Little known open air ‘museum’ …
Discover the Balaclava Ruins tucked away in a beautiful private estate on the shores of Turtle Bay. Visit the fort and enjoy our Mauritian heritage perched over Riviere Citron on the North West coast.
Turtle Bay was a popular stop for ships on their voyage from Europe to the riches of the East. Old maps show the bay was first named ‘Ebony Bay’ by the Dutch. Ebony forests were plentiful in the area. Ebony wood is ideal for ship repairs.
During the 17th century the Dutch changed the name to ‘Turtle Bay’. The ebony trees had most probably been chopped. On the other hand there were many turtles frolicking in the bay …
The English also anchored their ships at Balaclava to stock up with food and other necessities for their long sea voyage.
View onto Turtle Bay
Let’s move forward to the 18th century. By then the French had settled in Mauritius. The first governor by the name of Mahe de Labourdonnais moved the administration from Mahebourg in the South to the North. The new capital was baptised Port Louis in honour of King Louis XV.
The iron from nearby Balaclava was used to build the new capital and her harbour.
It was also used to make weapons and gun powder during Mahe de Labourdonnais’ campaigns in India. An iron foundry, a naval arsenal and a gun powder factory completed the ‘fort’.
Cannon at Balaclava
In between all of this an English Admiral by the name of Boscawen sailed into Turtle Bay and attempted to take over Mauritius in the mid-eighties. No such luck …
Then the powder store exploded in 1774! Just as well the flour mill, saw mill and the building where the iron work was stored were spared.
Iron work building at Balaclava
In 1864, the estate was sold to a Mr Wiehe. He built a beautiful home called ‘Mon Desir’ and a school for the children of his workers. For a while the location became a popular holiday ‘rendezvous’ for wealthy Mauritians.
Mr Wiehe also built a rum distillery which was quite modern at the time.
Distillery in the garden
The estate belongs to a German chain of hotels and a Mauritian family. The preservation of the heritage site is a priority of the owners.
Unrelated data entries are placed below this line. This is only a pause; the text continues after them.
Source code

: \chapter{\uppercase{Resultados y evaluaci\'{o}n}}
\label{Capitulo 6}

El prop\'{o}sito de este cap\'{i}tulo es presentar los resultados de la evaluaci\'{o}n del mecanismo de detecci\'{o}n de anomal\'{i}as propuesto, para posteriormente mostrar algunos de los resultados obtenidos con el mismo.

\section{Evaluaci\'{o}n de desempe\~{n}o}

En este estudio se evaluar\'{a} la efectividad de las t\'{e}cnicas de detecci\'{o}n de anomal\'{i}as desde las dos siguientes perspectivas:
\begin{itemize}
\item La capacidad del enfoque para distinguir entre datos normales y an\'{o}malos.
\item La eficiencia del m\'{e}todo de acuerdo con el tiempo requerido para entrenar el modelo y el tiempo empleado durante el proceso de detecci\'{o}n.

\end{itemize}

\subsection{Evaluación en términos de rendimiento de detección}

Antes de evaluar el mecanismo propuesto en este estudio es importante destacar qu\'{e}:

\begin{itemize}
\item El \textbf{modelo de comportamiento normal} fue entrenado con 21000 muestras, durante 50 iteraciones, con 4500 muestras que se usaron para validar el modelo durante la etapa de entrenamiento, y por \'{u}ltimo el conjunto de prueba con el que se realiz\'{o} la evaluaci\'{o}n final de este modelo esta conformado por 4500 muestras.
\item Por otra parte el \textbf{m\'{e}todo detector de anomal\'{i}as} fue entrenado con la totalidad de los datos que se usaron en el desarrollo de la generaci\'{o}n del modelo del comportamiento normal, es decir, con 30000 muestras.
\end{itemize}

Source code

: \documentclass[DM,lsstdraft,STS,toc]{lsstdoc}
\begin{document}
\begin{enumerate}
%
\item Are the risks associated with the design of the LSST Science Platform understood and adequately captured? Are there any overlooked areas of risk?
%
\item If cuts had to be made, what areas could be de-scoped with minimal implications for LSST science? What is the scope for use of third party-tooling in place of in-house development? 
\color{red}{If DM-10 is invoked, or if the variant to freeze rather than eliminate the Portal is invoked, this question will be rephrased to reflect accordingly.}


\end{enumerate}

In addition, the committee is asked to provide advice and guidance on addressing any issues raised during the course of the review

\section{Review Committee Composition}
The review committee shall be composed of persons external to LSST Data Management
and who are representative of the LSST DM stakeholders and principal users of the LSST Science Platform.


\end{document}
A restaurant ‘Chateau Mon Desir’ was built where the original ‘Mon Desir’ home stood. The restaurant overlooks the ruins and Turtle Bay.
View from bottom garden onto Chateau Mon Desir
The 'open-air museum' is located on the grounds of the Maritime Hotel in a 35 hectare estate on our South west coast. It’s only a 10 minute drive from popular Grand Bay. Simply follow the coastal road down South.
View of the estate
The entrance to this historical site is free for visitors. You must phone the Maritime hotel for permission to visit the ruins. Tell them you are a tourist. That’s because the site is sometimes used for fashion and film shoots when the producers pay a fee.
Off our North West coastal road
c/o Maritime Hotel
Tel: (230) 204 1000
Close-up of a wall
Add this attraction on your list of things to see in Mauritius. You’ll be glad you did.